# DATA EXTRACTS

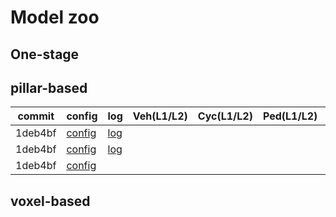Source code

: # Model zoo

## One-stage

## pillar-based
| commit | config | log | Veh(L1/L2) | Cyc(L1/L2) | Ped(L1/L2) | MAPH(L1/L2) |
|--------|--------|-----|------------|------------|------------|-------------|
|1deb4bf | [config](./center_point/centerpoint_pp_waymoD5_3cls_lowreso.py) | [log](oss://ld-sharing/model/waymo/centerpoint_pp_waymoD5_3cls_lowreso/version_0) |||||
|1deb4bf | [config](./center_point/centerpoint_pp_waymoD5_3cls_baseline.py) | [log](oss://ld-sharing/model/waymo/centerpoint_pp_waymoD5_3cls_baseline/version_0) |||||
|1deb4bf | [config](./center_point/centerpoint_pp_waymo_3cls_baseline.py)||||||


## voxel-based

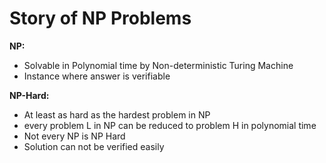 <h1> Story of NP Problems</h1>

**NP:**

+ Solvable in Polynomial time by Non-deterministic Turing Machine
+ Instance where answer is verifiable

**NP-Hard:**

+ At least as hard as the hardest problem in NP
+ every problem L in NP can be reduced to problem H in polynomial time
+ Not every NP is NP Hard
+ Solution can not be verified easily
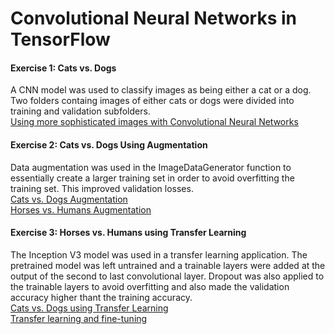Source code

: # Convolutional Neural Networks in TensorFlow  

#### Exercise 1: Cats vs. Dogs  
A CNN model was used to classify images as being either a cat or a dog.  Two folders containg images of either cats or dogs were divided into training and validation subfolders.   
[Using more sophisticated images with Convolutional Neural Networks](https://github.com/lmoroney/dlaicourse/blob/master/Course%202%20-%20Part%202%20-%20Lesson%202%20-%20Notebook.ipynb)  
#### Exercise 2: Cats vs. Dogs Using Augmentation  
Data augmentation was used in the ImageDataGenerator function to essentially create a larger training set in order to avoid overfitting the training set.  This improved validation losses.  
[Cats vs. Dogs Augmentation](https://github.com/lmoroney/dlaicourse/blob/master/Course%202%20-%20Part%204%20-%20Lesson%202%20-%20Notebook%20(Cats%20v%20Dogs%20Augmentation).ipynb)  
[Horses vs. Humans Augmentation](https://github.com/lmoroney/dlaicourse/blob/master/Course%202%20-%20Part%204%20-%20Lesson%204%20-%20Notebook.ipynb)  
#### Exercise 3: Horses vs. Humans using Transfer Learning  
The Inception V3 model was used in a transfer learning application.  The pretrained model was left untrained and a trainable layers were added at the output of the second to last convolutional layer.  Dropout was also applied to the trainable layers to avoid overfitting and also made the validation accuracy higher thant the training accuracy.  
[Cats vs. Dogs using Transfer Learning](https://github.com/lmoroney/dlaicourse/blob/master/Course%202%20-%20Part%206%20-%20Lesson%203%20-%20Notebook.ipynb)  
[Transfer learning and fine-tuning](https://www.tensorflow.org/tutorials/images/transfer_learning)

# WORK ORDER
Search the data for "were". Copy each line that has it.

# EXERCISE ANSWER
A CNN model was used to classify images as being either a cat or a dog.  Two folders containg images of either cats or dogs were divided into training and validation subfolders.   
The Inception V3 model was used in a transfer learning application.  The pretrained model was left untrained and a trainable layers were added at the output of the second to last convolutional layer.  Dropout was also applied to the trainable layers to avoid overfitting and also made the validation accuracy higher thant the training accuracy.  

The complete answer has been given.